→ **Exercise**: From the data below, copy each line that includes the word "Express".

→ **Given data**:
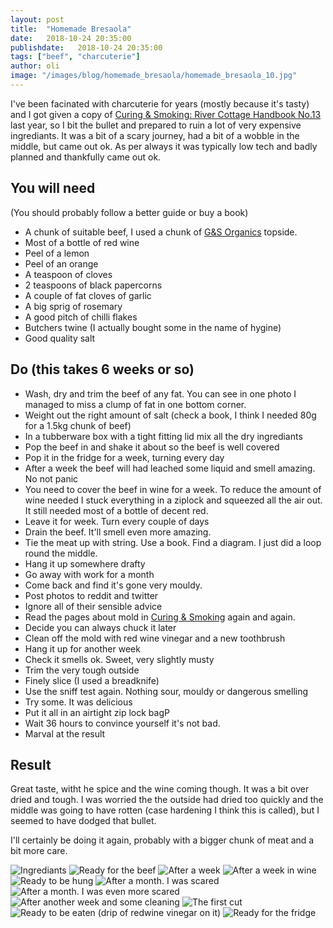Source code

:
 ```yaml
---
layout: post
title:  "Homemade Bresaola"
date:   2018-10-24 20:35:00
publishdate:   2018-10-24 20:35:00
tags: ["beef", "charcuterie"] 
author: oli
image: "/images/blog/homemade_bresaola/homemade_bresaola_10.jpg"
---
```


I've been facinated with charcuterie for years (mostly because it's tasty) and I got given a copy of [Curing & Smoking: River Cottage Handbook No.13](https://amzn.to/2PSAdst) last year, so I bit the bullet and prepared to ruin a lot of very expensive ingrediants.  It was a bit of a scary journey, had a bit of a wobble in the middle, but came out ok.  As per always it was typically low tech and badly planned and thankfully came out ok.

## You will need

(You should probably follow a better guide or buy a book)

* A chunk of suitable beef, I used a chunk of [G&S Organics](http://www.thechristmasfarm.co.uk/) topside.
* Most of a bottle of red wine
* Peel of a lemon
* Peel of an orange
* A teaspoon of cloves
* 2 teaspoons of black papercorns
* A couple of fat cloves of garlic
* A big sprig of rosemary
* A good pitch of chilli flakes
* Butchers twine (I actually bought some in the name of hygine)
* Good quality salt

## Do (this takes 6 weeks or so)

* Wash, dry and trim the beef of any fat.  You can see in one photo I managed to miss a clump of fat in one bottom corner.
* Weight out the right amount of salt (check a book, I think I needed 80g for a 1.5kg chunk of beef)
* In a tubberware box with a tight fitting lid mix all the dry ingrediants
* Pop the beef in and shake it about so the beef is well covered
* Pop it in the fridge for a week, turning every day
* After a week the beef will had leached some liquid and smell amazing. No not panic
* You need to cover the beef in wine for a week.  To reduce the amount of wine needed I stuck everything in a ziplock and squeezed all the air out.  It still needed most of a bottle of decent red.
* Leave it for week.  Turn every couple of days
* Drain the beef.  It'll smell even more amazing.
* Tie the meat up with string.  Use a book. Find a diagram. I just did a loop round the middle.
* Hang it up somewhere drafty
* Go away with work for a month
* Come back and find it's gone very mouldy.
* Post photos to reddit and twitter
* Ignore all of their sensible advice
* Read the pages about mold in  [Curing & Smoking](https://amzn.to/2PSAdst) again and again.
* Decide you can always chuck it later
* Clean off the mold with red wine vinegar and a new toothbrush
* Hang it up for another week
* Check it smells ok.  Sweet, very slightly musty
* Trim the very tough outside
* Finely slice (I used a breadknife)
* Use the sniff test again.  Nothing sour, mouldy or dangerous smelling
* Try some.  It was delicious
* Put it all in an airtight zip lock bagP
* Wait 36 hours to convince yourself it's not bad.
* Marval at the result


## Result

Great taste, witht he spice and the wine coming though.  It was a bit over dried and tough.  I was worried the the outside had dried too quickly and the middle was going to have rotten (case hardening I think this is called), but I seemed to have dodged that bullet.

I'll certainly be doing it again, probably with a bigger chunk of meat and a bit more care.  

![Ingrediants](/images/blog/homemade_bresaola/homemade_bresaola_1.jpg)
![Ready for the beef](/images/blog/homemade_bresaola/homemade_bresaola_2.jpg)
![After a week](/images/blog/homemade_bresaola/homemade_bresaola_3.jpg)
![After a week in wine](/images/blog/homemade_bresaola/homemade_bresaola_4.jpg)
![Ready to be hung](/images/blog/homemade_bresaola/homemade_bresaola_5.jpg)
![After a month.  I was scared](/images/blog/homemade_bresaola/homemade_bresaola_6.jpg)
![After a month.  I was even more scared](/images/blog/homemade_bresaola/homemade_bresaola_7.jpg)
![After another week and some cleaning](/images/blog/homemade_bresaola/homemade_bresaola_8.jpg)
![The first cut](/images/blog/homemade_bresaola/homemade_bresaola_9.jpg)
![Ready to be eaten (drip of redwine vinegar on it)](/images/blog/homemade_bresaola/homemade_bresaola_10.jpg)
![Ready for the fridge](/images/blog/homemade_bresaola/homemade_bresaola_11.jpg)
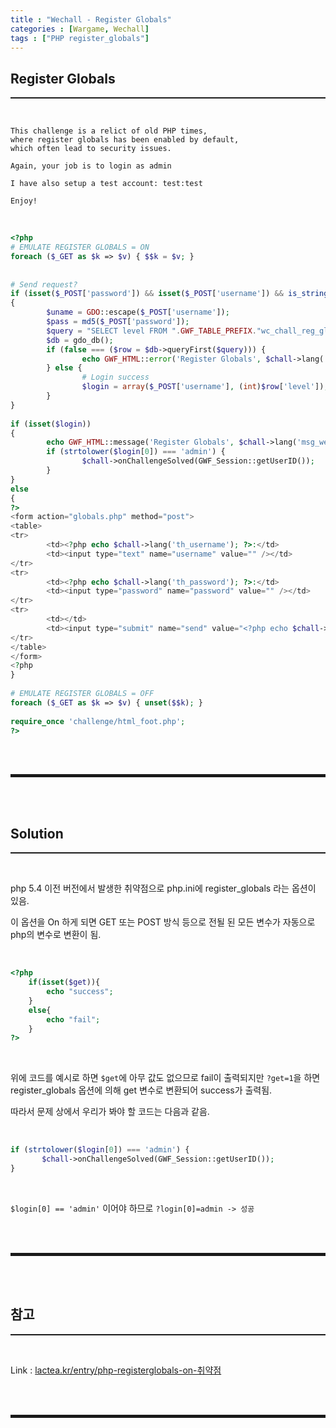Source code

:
 ```yaml
---
title : "Wechall - Register Globals"
categories : [Wargame, Wechall]
tags : ["PHP register_globals"]
---
```


## Register Globals
<hr style="border-top: 1px solid;"><br>

```
This challenge is a relict of old PHP times, 
where register globals has been enabled by default, 
which often lead to security issues.

Again, your job is to login as admin

I have also setup a test account: test:test

Enjoy!
```

<br>

```php
<?php
# EMULATE REGISTER GLOBALS = ON
foreach ($_GET as $k => $v) { $$k = $v; }
 
 
# Send request?
if (isset($_POST['password']) && isset($_POST['username']) && is_string($_POST['password']) && is_string($_POST['username']) )
{
        $uname = GDO::escape($_POST['username']);
        $pass = md5($_POST['password']);
        $query = "SELECT level FROM ".GWF_TABLE_PREFIX."wc_chall_reg_glob WHERE username='$uname' AND password='$pass'";
        $db = gdo_db();
        if (false === ($row = $db->queryFirst($query))) {
                echo GWF_HTML::error('Register Globals', $chall->lang('err_failed'));
        } else {
                # Login success
                $login = array($_POST['username'], (int)$row['level']);
        }
}
 
if (isset($login))
{
        echo GWF_HTML::message('Register Globals', $chall->lang('msg_welcome_back', array(htmlspecialchars($login[0]), htmlspecialchars($login[1]))));
        if (strtolower($login[0]) === 'admin') {
                $chall->onChallengeSolved(GWF_Session::getUserID());
        }
}
else 
{
?>
<form action="globals.php" method="post">
<table>
<tr>
        <td><?php echo $chall->lang('th_username'); ?>:</td>
        <td><input type="text" name="username" value="" /></td>
</tr>
<tr>
        <td><?php echo $chall->lang('th_password'); ?>:</td>
        <td><input type="password" name="password" value="" /></td>
</tr>
<tr>
        <td></td>
        <td><input type="submit" name="send" value="<?php echo $chall->lang('btn_send'); ?>" /></td>
</tr>
</table>
</form>
<?php
}
 
# EMULATE REGISTER GLOBALS = OFF
foreach ($_GET as $k => $v) { unset($$k); }
 
require_once 'challenge/html_foot.php';
?>
```

<br><br>
<hr style="border: 2px solid;">
<br><br>

## Solution
<hr style="border-top: 1px solid;"><br>

php 5.4 이전 버전에서 발생한 취약점으로 php.ini에 register_globals 라는 옵션이 있음.

이 옵션을 On 하게 되면 GET 또는 POST 방식 등으로 전될 된 모든 변수가 자동으로 php의 변수로 변환이 됨.

<br>

```php
<?php 
	if(isset($get)){
		echo "success";
	}
	else{
		echo "fail";
	}
?>
```

<br>

위에 코드를 예시로 하면 ```$get```에 아무 값도 없으므로 fail이 출력되지만 ```?get=1```을 하면 register_globals 옵션에 의해 get 변수로 변환되어 success가 출력됨.

따라서 문제 상에서 우리가 봐야 할 코드는 다음과 같음.

<br>

```php
if (strtolower($login[0]) === 'admin') {
       $chall->onChallengeSolved(GWF_Session::getUserID());
}
```

<br>

```$login[0] == 'admin'``` 이어야 하므로 ```?login[0]=admin -> 성공```

<br><br>
<hr style="border: 2px solid;">
<br><br>

## 참고
<hr style="border-top: 1px solid;"><br>

Link 
: <a href="https://lactea.kr/entry/php-registerglobals-on-취약점" target="_blank">lactea.kr/entry/php-registerglobals-on-취약점</a>

<br><br>
<hr style="border: 2px solid;">
<br><br>
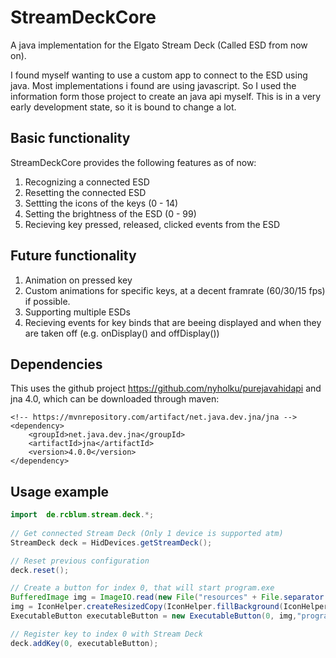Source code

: # StreamDeckCore
A java implementation for the Elgato Stream Deck (Called ESD from now on).

I found myself wanting to use a custom app to connect to the ESD using java. Most implementations i found are using javascript. So I used the information form those project to create an java api myself. This is in a very early development state, so it is bound to change a lot.

## Basic functionality
StreamDeckCore provides the following features as of now:
1. Recognizing a connected ESD
2. Resetting the connected ESD
3. Settting the icons of the keys (0 - 14)
4. Setting the brightness of the ESD (0 - 99)
5. Recieving key pressed, released, clicked events from the ESD

## Future functionality
1. Animation on pressed key
2. Custom animations for specific keys, at a decent framrate (60/30/15 fps) if possible.
3. Supporting multiple ESDs
4. Recieving events for key binds that are beeing displayed and when they are taken off (e.g. onDisplay() and offDisplay())

## Dependencies
This uses the github project https://github.com/nyholku/purejavahidapi and jna 4.0, which can be downloaded through maven:

    <!-- https://mvnrepository.com/artifact/net.java.dev.jna/jna -->
    <dependency>
        <groupId>net.java.dev.jna</groupId>
        <artifactId>jna</artifactId>
        <version>4.0.0</version>
    </dependency>

## Usage example
```java
import  de.rcblum.stream.deck.*;
    
// Get connected Stream Deck (Only 1 device is supported atm)
StreamDeck deck = HidDevices.getStreamDeck();

// Reset previous configuration
deck.reset();

// Create a button for index 0, that will start program.exe
BufferedImage img = ImageIO.read(new File("resources" + File.separator + "icon.png"));
img = IconHelper.createResizedCopy(IconHelper.fillBackground(IconHelper.rotate180(img), Color.BLACK));
ExecutableButton executableButton = new ExecutableButton(0, img,"program.exe");

// Register key to index 0 with Stream Deck
deck.addKey(0, executableButton);
```
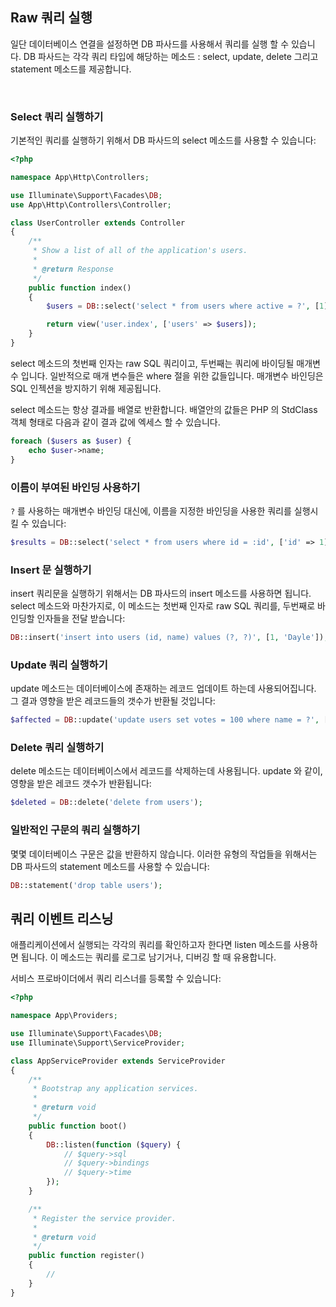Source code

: ## Raw 쿼리 실행
일단 데이터베이스 연결을 설정하면 DB 파사드를 사용해서 쿼리를 실행 할 수 있습니다. 
DB 파사드는 각각 쿼리 타입에 해당하는 메소드 : select, update, delete 그리고 statement 메소드를 제공합니다.

<br>

### Select 쿼리 실행하기
기본적인 쿼리를 실행하기 위해서 DB 파사드의 select 메소드를 사용할 수 있습니다:

```php
<?php

namespace App\Http\Controllers;

use Illuminate\Support\Facades\DB;
use App\Http\Controllers\Controller;

class UserController extends Controller
{
    /**
     * Show a list of all of the application's users.
     *
     * @return Response
     */
    public function index()
    {
        $users = DB::select('select * from users where active = ?', [1]);

        return view('user.index', ['users' => $users]);
    }
}
```

select 메소드의 첫번째 인자는 raw SQL 쿼리이고, 두번째는 쿼리에 바이딩될 매개변수 입니다. 
일반적으로 매개 변수들은 where 절을 위한 값들입니다. 
매개변수 바인딩은 SQL 인젝션을 방지하기 위해 제공됩니다.

select 메소드는 항상 결과를 배열로 반환합니다. 
배열안의 값들은 PHP 의 StdClass 객체 형태로 다음과 같이 결과 값에 엑세스 할 수 있습니다.

```php
foreach ($users as $user) {
    echo $user->name;
}
```

### 이름이 부여된 바인딩 사용하기
`?` 를 사용하는 매개변수 바인딩 대신에, 이름을 지정한 바인딩을 사용한 쿼리를 실행시킬 수 있습니다:

```php
$results = DB::select('select * from users where id = :id', ['id' => 1]);
```

### Insert 문 실행하기
insert 쿼리문을 실행하기 위해서는 DB 파사드의 insert 메소드를 사용하면 됩니다. 
select 메소드와 마찬가지로, 이 메소드는 첫번째 인자로 raw SQL 쿼리를, 두번째로 바인딩할 인자들을 전달 받습니다:

```php
DB::insert('insert into users (id, name) values (?, ?)', [1, 'Dayle']);
```

### Update 쿼리 실행하기
update 메소드는 데이터베이스에 존재하는 레코드 업데이트 하는데 사용되어집니다. 
그 결과 영향을 받은 레코드들의 갯수가 반환될 것입니다:

```php
$affected = DB::update('update users set votes = 100 where name = ?', ['John']);
```


### Delete 쿼리 실행하기
delete 메소드는 데이터베이스에서 레코드를 삭제하는데 사용됩니다. 
update 와 같이, 영향을 받은 레코드 갯수가 반환됩니다:

```php
$deleted = DB::delete('delete from users');
```

### 일반적인 구문의 쿼리 실행하기
몇몇 데이터베이스 구문은 값을 반환하지 않습니다. 
이러한 유형의 작업들을 위해서는 DB 파사드의 statement 메소드를 사용할 수 있습니다:

```php
DB::statement('drop table users');
```

## 쿼리 이벤트 리스닝
애플리케이션에서 실행되는 각각의 쿼리를 확인하고자 한다면 listen 메소드를 사용하면 됩니다. 
이 메소드는 쿼리를 로그로 남기거나, 디버깅 할 때 유용합니다.

서비스 프로바이더에서 쿼리 리스너를 등록할 수 있습니다:

```php
<?php

namespace App\Providers;

use Illuminate\Support\Facades\DB;
use Illuminate\Support\ServiceProvider;

class AppServiceProvider extends ServiceProvider
{
    /**
     * Bootstrap any application services.
     *
     * @return void
     */
    public function boot()
    {
        DB::listen(function ($query) {
            // $query->sql
            // $query->bindings
            // $query->time
        });
    }

    /**
     * Register the service provider.
     *
     * @return void
     */
    public function register()
    {
        //
    }
}
```
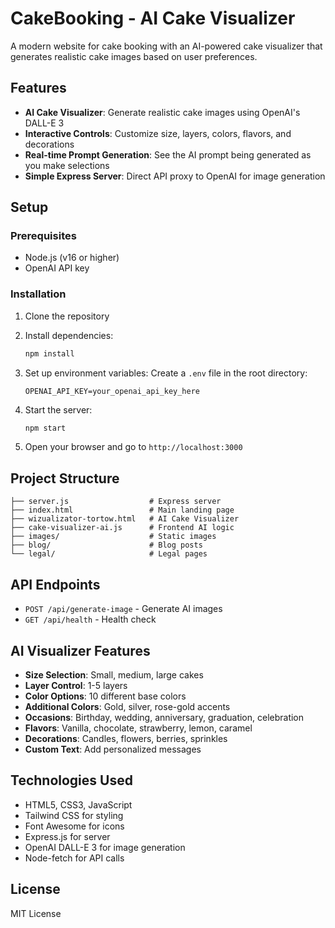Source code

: # CakeBooking - AI Cake Visualizer

A modern website for cake booking with an AI-powered cake visualizer that generates realistic cake images based on user preferences.

## Features

- **AI Cake Visualizer**: Generate realistic cake images using OpenAI's DALL-E 3
- **Interactive Controls**: Customize size, layers, colors, flavors, and decorations
- **Real-time Prompt Generation**: See the AI prompt being generated as you make selections
- **Simple Express Server**: Direct API proxy to OpenAI for image generation

## Setup

### Prerequisites

- Node.js (v16 or higher)
- OpenAI API key

### Installation

1. Clone the repository
2. Install dependencies:
   ```bash
   npm install
   ```

3. Set up environment variables:
   Create a `.env` file in the root directory:
   ```
   OPENAI_API_KEY=your_openai_api_key_here
   ```

4. Start the server:
   ```bash
   npm start
   ```

5. Open your browser and go to `http://localhost:3000`

## Project Structure

```
├── server.js                  # Express server
├── index.html                 # Main landing page
├── wizualizator-tortow.html   # AI Cake Visualizer
├── cake-visualizer-ai.js      # Frontend AI logic
├── images/                    # Static images
├── blog/                      # Blog posts
└── legal/                     # Legal pages
```

## API Endpoints

- `POST /api/generate-image` - Generate AI images
- `GET /api/health` - Health check

## AI Visualizer Features

- **Size Selection**: Small, medium, large cakes
- **Layer Control**: 1-5 layers
- **Color Options**: 10 different base colors
- **Additional Colors**: Gold, silver, rose-gold accents
- **Occasions**: Birthday, wedding, anniversary, graduation, celebration
- **Flavors**: Vanilla, chocolate, strawberry, lemon, caramel
- **Decorations**: Candles, flowers, berries, sprinkles
- **Custom Text**: Add personalized messages

## Technologies Used

- HTML5, CSS3, JavaScript
- Tailwind CSS for styling
- Font Awesome for icons
- Express.js for server
- OpenAI DALL-E 3 for image generation
- Node-fetch for API calls

## License

MIT License 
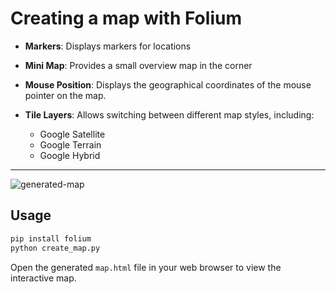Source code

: # Creating a map with Folium

- **Markers**: Displays markers for locations 

- **Mini Map**: Provides a small overview map in the corner

- **Mouse Position**: Displays the geographical coordinates of the mouse pointer on the map.

- **Tile Layers**: Allows switching between different map styles, including:
  - Google Satellite
  - Google Terrain
  - Google Hybrid

---
![generated-map](image.png "Kuala Lumpur Map")

## Usage

```bash
pip install folium
python create_map.py
```

Open the generated `map.html` file in your web browser to view the interactive map.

→ **Completed task**:
- **Simple Express Server**: Direct API proxy to OpenAI for image generation
├── server.js                  # Express server
- Express.js for server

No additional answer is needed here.